You're basically screaming "don't use so many pointers!", but this much much easier said than done. You can only really do this if you write the entire stack -all the dependencies- yourself, just so you can optimize like this. This approach doesn't scale or compose well at all.
That's just like saying you can only optimize CPU usage if you've written the world perfectly from scratch. In reality, profiles aren't flat. A little effort in the right spot can go a long way for any optimization goal.
A big problem is that it requires an entire ABI and operating system support to handle this case, when the alternative is... just use a custom heap in your own program. You're describing an insane level of engineering for something that mostly is hidden and can be handled just as effectively by the applications.
Like, if you're in the weird case where A) pointer chasing is killing your performance and blowing your cache and B) your working set fits in 4GB, you can just fix this yourself with your own custom allocator to handle that. You'll still be pointer chasing, mind you, just half as much (and there's the thing: you could very well be much better off reducing the chasing you're doing versus mitigating it this way.)
In reality superscalar OOO processors hide miss latency very effectively helping mitigate the problems of A, and B isn't always clear from the start. So here we are.
Don't get me wrong, I want more efficient programs, and centralizing some complexity like ABI is a good thing. But in practice x32 was a massive technological investment for something that mostly didn't matter, that people mostly didn't need, and whose benefits can be gotten much more easily and directly in a lot of cases.
I agree that the x32 ABI is probably a technological dead end, but I don't agree with "just" use a custom heap. I tried in C++ and it's not easy. You lose a lot of type safety and you have to basically rewrite every line of your program.
Another program I remember that uses small integers instead of pointers is the Sorbet type checker (not coincidentally it also has a fine-grained AST code representation): https://blog.nelhage.com/post/why-sorbet-is-fast/
I peeked at the code awhile back, and it's not really idiomatic C++. It's obviously doable but you have to architect the program from the start for it -- it's not feasible to retrofit this technique onto existing software.

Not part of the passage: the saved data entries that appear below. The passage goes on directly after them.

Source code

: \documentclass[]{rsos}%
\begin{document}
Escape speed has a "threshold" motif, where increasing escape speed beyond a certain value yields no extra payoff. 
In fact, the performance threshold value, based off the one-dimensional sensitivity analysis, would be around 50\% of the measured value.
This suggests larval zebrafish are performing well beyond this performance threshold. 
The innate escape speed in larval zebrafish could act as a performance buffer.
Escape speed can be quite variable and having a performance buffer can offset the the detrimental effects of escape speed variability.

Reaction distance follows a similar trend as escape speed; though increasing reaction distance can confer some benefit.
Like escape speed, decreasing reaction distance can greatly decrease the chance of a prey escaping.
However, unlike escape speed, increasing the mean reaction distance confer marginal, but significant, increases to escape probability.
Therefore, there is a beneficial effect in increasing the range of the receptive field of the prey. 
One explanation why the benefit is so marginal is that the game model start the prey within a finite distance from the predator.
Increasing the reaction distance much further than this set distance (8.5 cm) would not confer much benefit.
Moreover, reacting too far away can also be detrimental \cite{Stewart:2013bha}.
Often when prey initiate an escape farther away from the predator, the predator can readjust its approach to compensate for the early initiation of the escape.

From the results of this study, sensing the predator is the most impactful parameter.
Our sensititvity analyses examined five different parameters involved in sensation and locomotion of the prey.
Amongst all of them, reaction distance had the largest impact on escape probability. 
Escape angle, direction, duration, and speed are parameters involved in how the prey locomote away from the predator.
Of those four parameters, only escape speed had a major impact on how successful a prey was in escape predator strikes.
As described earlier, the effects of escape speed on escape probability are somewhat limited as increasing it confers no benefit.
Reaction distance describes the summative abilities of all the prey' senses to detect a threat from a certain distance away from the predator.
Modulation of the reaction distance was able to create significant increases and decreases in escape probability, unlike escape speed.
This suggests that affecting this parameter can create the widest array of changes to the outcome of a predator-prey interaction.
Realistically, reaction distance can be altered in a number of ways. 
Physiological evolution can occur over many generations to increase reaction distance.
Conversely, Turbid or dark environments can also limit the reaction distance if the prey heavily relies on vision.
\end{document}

I wonder if you could apply a simpler version of this to ordinary C/C++ programs? If you allocate a chunk on the heap with 8-byte alignment, then you can throw away the lowest 3 bits of precision, and then you can address 32GB with a 32-bit pointer. You'd need the cooperation of the memory allocator to ensure it gives you addresses in the first 32GB of address space, and it might interfere with things like ASLR, but it doesn't seem impossible.
Something like this in C++:
template<class T>
class CompressedPointer {
public:
T &operator*() const {
return *static_cast<T *>((uint64_t)ptr << 3);
}
/* It's not safe to construct a CompressedPointer<T> from an arbitrary T*;
you probably want to malloc and construct via the CompressedPointer itself */
template<Args...>
static CompressedPointer malloc(Args...) {
/* allocate 8-byte aligned sizeof(T) in first 32GB, then construct T in it */
}
private:
uint32_t ptr;
}
[Edit] Extra crazy idea: Take an existing large C++ codebase. For each struct T in the codebase, use static analysis to determine if T is ever stack-allocated (or otherwise incompatible with CompressedPointer). If not, automatically rewrite all "T*" to "CompressedPointer<T>" and all "new T(...)" with "CompressedPointer<T>::malloc(...)". I suspect this would work for 90% of the heap allocations in a typical C++ codebase...
> If you allocate a chunk on the heap with 8-byte alignment, then you can throw away the lowest 3 bits of precision, and then you can address 32GB with a 32-bit pointer.
For C++, it's a really interesting thought experiment, but in practice there are a few rough edges:
1. Your debugging tools will probably struggle to interpret compressed pointers.
2. You'll need to roll your own containers too. Otherwise, vectors, strings, maps, smart pointers, etc. will still use 64-bit pointers. In my experience, containers account for most pointers in a modern C++ code base.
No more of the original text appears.